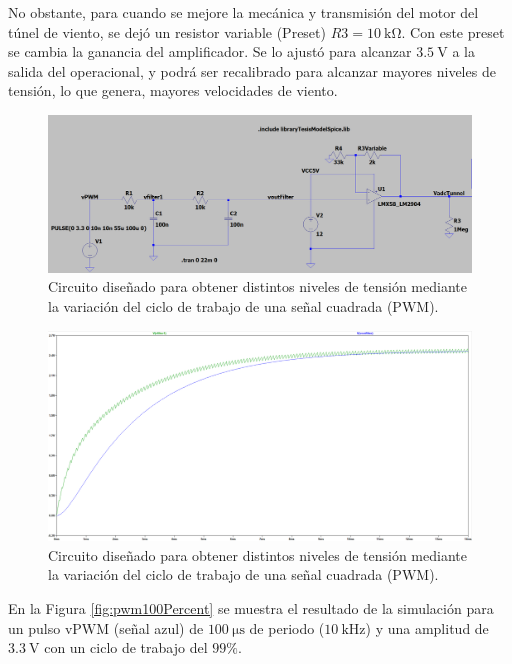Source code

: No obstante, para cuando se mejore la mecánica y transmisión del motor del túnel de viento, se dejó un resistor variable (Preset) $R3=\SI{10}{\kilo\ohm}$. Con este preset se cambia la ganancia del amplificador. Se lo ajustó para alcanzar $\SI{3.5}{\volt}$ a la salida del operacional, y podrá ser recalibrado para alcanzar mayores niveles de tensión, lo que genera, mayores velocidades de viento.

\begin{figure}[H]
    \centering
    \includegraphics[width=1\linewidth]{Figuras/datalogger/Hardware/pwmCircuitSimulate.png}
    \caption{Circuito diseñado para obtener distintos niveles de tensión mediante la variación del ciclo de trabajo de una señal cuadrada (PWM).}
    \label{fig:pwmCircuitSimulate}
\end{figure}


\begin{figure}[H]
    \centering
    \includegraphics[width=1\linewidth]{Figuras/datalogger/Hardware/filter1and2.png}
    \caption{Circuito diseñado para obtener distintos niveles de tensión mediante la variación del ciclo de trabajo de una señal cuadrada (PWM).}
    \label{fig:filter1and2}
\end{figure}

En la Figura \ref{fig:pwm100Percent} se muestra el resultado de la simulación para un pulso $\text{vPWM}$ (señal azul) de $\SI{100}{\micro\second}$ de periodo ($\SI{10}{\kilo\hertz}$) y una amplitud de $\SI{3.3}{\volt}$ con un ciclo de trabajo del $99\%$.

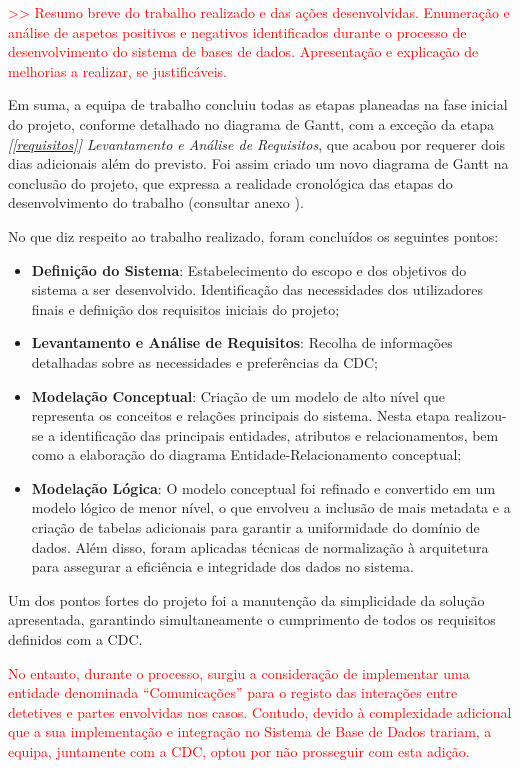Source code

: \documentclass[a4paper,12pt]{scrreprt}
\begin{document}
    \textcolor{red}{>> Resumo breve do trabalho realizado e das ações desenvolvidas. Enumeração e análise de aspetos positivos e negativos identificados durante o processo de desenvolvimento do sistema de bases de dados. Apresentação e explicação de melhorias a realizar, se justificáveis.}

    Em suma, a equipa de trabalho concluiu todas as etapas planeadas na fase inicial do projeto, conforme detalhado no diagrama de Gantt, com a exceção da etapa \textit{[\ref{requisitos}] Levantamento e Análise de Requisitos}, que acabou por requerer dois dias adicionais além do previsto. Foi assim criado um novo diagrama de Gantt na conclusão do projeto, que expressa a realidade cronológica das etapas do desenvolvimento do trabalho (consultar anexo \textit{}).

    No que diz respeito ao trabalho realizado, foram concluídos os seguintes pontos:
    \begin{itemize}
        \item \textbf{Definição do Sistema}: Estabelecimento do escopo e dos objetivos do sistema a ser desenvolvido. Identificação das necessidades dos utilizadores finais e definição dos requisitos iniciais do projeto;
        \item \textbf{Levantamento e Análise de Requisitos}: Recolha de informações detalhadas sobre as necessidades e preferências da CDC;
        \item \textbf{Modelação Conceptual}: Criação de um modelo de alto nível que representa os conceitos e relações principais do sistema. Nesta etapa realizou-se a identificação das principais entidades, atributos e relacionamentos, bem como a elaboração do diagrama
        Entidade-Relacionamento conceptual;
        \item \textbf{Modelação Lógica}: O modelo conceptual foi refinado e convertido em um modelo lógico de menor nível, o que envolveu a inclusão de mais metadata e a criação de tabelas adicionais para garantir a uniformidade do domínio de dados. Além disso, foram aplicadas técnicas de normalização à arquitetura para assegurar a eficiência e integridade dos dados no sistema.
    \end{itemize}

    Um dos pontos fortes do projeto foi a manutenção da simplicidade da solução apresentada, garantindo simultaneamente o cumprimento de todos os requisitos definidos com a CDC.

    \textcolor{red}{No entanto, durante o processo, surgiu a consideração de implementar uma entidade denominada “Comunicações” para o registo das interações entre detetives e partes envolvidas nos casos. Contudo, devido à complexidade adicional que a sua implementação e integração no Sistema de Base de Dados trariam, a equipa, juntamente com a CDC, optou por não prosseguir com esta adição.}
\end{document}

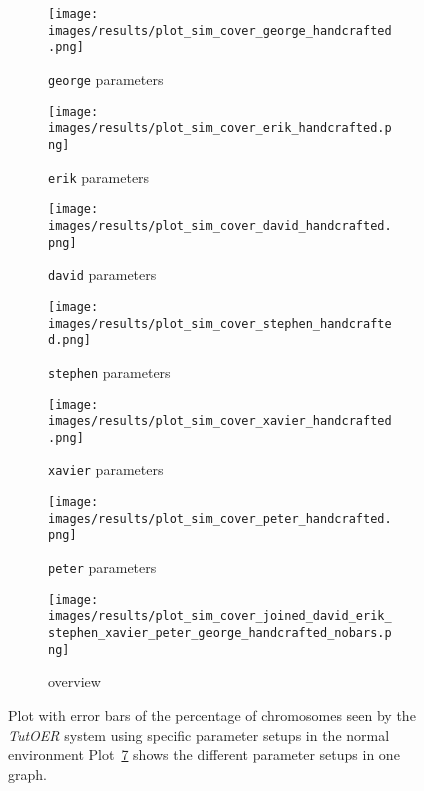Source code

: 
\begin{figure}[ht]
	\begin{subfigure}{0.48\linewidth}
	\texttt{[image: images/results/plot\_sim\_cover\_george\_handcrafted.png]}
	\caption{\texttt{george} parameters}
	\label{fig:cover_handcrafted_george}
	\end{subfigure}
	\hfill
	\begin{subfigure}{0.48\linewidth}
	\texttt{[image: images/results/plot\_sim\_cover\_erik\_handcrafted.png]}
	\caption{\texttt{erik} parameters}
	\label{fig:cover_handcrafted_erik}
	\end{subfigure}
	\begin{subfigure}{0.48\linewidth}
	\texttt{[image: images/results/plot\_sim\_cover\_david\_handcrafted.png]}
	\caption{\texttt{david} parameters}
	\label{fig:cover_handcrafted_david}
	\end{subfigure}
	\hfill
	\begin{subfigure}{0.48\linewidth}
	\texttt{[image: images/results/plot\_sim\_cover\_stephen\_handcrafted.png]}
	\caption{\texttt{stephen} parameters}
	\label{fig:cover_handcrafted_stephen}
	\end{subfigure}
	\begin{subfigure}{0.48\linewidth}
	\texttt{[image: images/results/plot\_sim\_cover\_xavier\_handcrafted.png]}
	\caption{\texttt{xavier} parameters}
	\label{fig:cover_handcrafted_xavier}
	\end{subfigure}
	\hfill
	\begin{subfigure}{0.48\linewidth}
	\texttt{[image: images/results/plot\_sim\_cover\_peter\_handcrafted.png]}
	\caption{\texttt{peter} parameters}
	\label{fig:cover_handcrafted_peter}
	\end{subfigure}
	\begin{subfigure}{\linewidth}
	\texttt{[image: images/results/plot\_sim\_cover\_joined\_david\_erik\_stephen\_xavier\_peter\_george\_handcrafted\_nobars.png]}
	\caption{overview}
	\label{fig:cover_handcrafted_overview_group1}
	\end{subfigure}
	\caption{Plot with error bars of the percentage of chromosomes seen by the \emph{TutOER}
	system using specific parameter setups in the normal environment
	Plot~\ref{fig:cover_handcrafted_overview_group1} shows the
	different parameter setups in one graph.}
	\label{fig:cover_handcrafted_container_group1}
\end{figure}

# # # # #

## ABOUT THIS EXERCISE
Please, without any pictures, print each entry exactly.

## OUTPUT OF THE TASK
Source code

: No obstante, para cuando se mejore la mecánica y transmisión del motor del túnel de viento, se dejó un resistor variable (Preset) $R3=\SI{10}{\kilo\ohm}$. Con este preset se cambia la ganancia del amplificador. Se lo ajustó para alcanzar $\SI{3.5}{\volt}$ a la salida del operacional, y podrá ser recalibrado para alcanzar mayores niveles de tensión, lo que genera, mayores velocidades de viento.

\begin{figure}[H]
    \centering
    \includegraphics[width=1\linewidth]{Figuras/datalogger/Hardware/pwmCircuitSimulate.png}
    \caption{Circuito diseñado para obtener distintos niveles de tensión mediante la variación del ciclo de trabajo de una señal cuadrada (PWM).}
    \label{fig:pwmCircuitSimulate}
\end{figure}


\begin{figure}[H]
    \centering
    \includegraphics[width=1\linewidth]{Figuras/datalogger/Hardware/filter1and2.png}
    \caption{Circuito diseñado para obtener distintos niveles de tensión mediante la variación del ciclo de trabajo de una señal cuadrada (PWM).}
    \label{fig:filter1and2}
\end{figure}

En la Figura \ref{fig:pwm100Percent} se muestra el resultado de la simulación para un pulso $\text{vPWM}$ (señal azul) de $\SI{100}{\micro\second}$ de periodo ($\SI{10}{\kilo\hertz}$) y una amplitud de $\SI{3.3}{\volt}$ con un ciclo de trabajo del $99\%$.

Source code

: \documentclass[a4paper,12pt]{scrreprt}
\begin{document}
    \textcolor{red}{>> Resumo breve do trabalho realizado e das ações desenvolvidas. Enumeração e análise de aspetos positivos e negativos identificados durante o processo de desenvolvimento do sistema de bases de dados. Apresentação e explicação de melhorias a realizar, se justificáveis.}

    Em suma, a equipa de trabalho concluiu todas as etapas planeadas na fase inicial do projeto, conforme detalhado no diagrama de Gantt, com a exceção da etapa \textit{[\ref{requisitos}] Levantamento e Análise de Requisitos}, que acabou por requerer dois dias adicionais além do previsto. Foi assim criado um novo diagrama de Gantt na conclusão do projeto, que expressa a realidade cronológica das etapas do desenvolvimento do trabalho (consultar anexo \textit{}).

    No que diz respeito ao trabalho realizado, foram concluídos os seguintes pontos:
    \begin{itemize}
        \item \textbf{Definição do Sistema}: Estabelecimento do escopo e dos objetivos do sistema a ser desenvolvido. Identificação das necessidades dos utilizadores finais e definição dos requisitos iniciais do projeto;
        \item \textbf{Levantamento e Análise de Requisitos}: Recolha de informações detalhadas sobre as necessidades e preferências da CDC;
        \item \textbf{Modelação Conceptual}: Criação de um modelo de alto nível que representa os conceitos e relações principais do sistema. Nesta etapa realizou-se a identificação das principais entidades, atributos e relacionamentos, bem como a elaboração do diagrama
        Entidade-Relacionamento conceptual;
        \item \textbf{Modelação Lógica}: O modelo conceptual foi refinado e convertido em um modelo lógico de menor nível, o que envolveu a inclusão de mais metadata e a criação de tabelas adicionais para garantir a uniformidade do domínio de dados. Além disso, foram aplicadas técnicas de normalização à arquitetura para assegurar a eficiência e integridade dos dados no sistema.
    \end{itemize}

    Um dos pontos fortes do projeto foi a manutenção da simplicidade da solução apresentada, garantindo simultaneamente o cumprimento de todos os requisitos definidos com a CDC.

    \textcolor{red}{No entanto, durante o processo, surgiu a consideração de implementar uma entidade denominada “Comunicações” para o registo das interações entre detetives e partes envolvidas nos casos. Contudo, devido à complexidade adicional que a sua implementação e integração no Sistema de Base de Dados trariam, a equipa, juntamente com a CDC, optou por não prosseguir com esta adição.}
\end{document}

Source code

: 
\begin{figure}[ht]
	\begin{subfigure}{0.48\linewidth}
	\texttt{[image: images/results/plot\_sim\_cover\_george\_handcrafted.png]}
	\caption{\texttt{george} parameters}
	\label{fig:cover_handcrafted_george}
	\end{subfigure}
	\hfill
	\begin{subfigure}{0.48\linewidth}
	\texttt{[image: images/results/plot\_sim\_cover\_erik\_handcrafted.png]}
	\caption{\texttt{erik} parameters}
	\label{fig:cover_handcrafted_erik}
	\end{subfigure}
	\begin{subfigure}{0.48\linewidth}
	\texttt{[image: images/results/plot\_sim\_cover\_david\_handcrafted.png]}
	\caption{\texttt{david} parameters}
	\label{fig:cover_handcrafted_david}
	\end{subfigure}
	\hfill
	\begin{subfigure}{0.48\linewidth}
	\texttt{[image: images/results/plot\_sim\_cover\_stephen\_handcrafted.png]}
	\caption{\texttt{stephen} parameters}
	\label{fig:cover_handcrafted_stephen}
	\end{subfigure}
	\begin{subfigure}{0.48\linewidth}
	\texttt{[image: images/results/plot\_sim\_cover\_xavier\_handcrafted.png]}
	\caption{\texttt{xavier} parameters}
	\label{fig:cover_handcrafted_xavier}
	\end{subfigure}
	\hfill
	\begin{subfigure}{0.48\linewidth}
	\texttt{[image: images/results/plot\_sim\_cover\_peter\_handcrafted.png]}
	\caption{\texttt{peter} parameters}
	\label{fig:cover_handcrafted_peter}
	\end{subfigure}
	\begin{subfigure}{\linewidth}
	\texttt{[image: images/results/plot\_sim\_cover\_joined\_david\_erik\_stephen\_xavier\_peter\_george\_handcrafted\_nobars.png]}
	\caption{overview}
	\label{fig:cover_handcrafted_overview_group1}
	\end{subfigure}
	\caption{Plot with error bars of the percentage of chromosomes seen by the \emph{TutOER}
	system using specific parameter setups in the normal environment
	Plot~\ref{fig:cover_handcrafted_overview_group1} shows the
	different parameter setups in one graph.}
	\label{fig:cover_handcrafted_container_group1}
\end{figure}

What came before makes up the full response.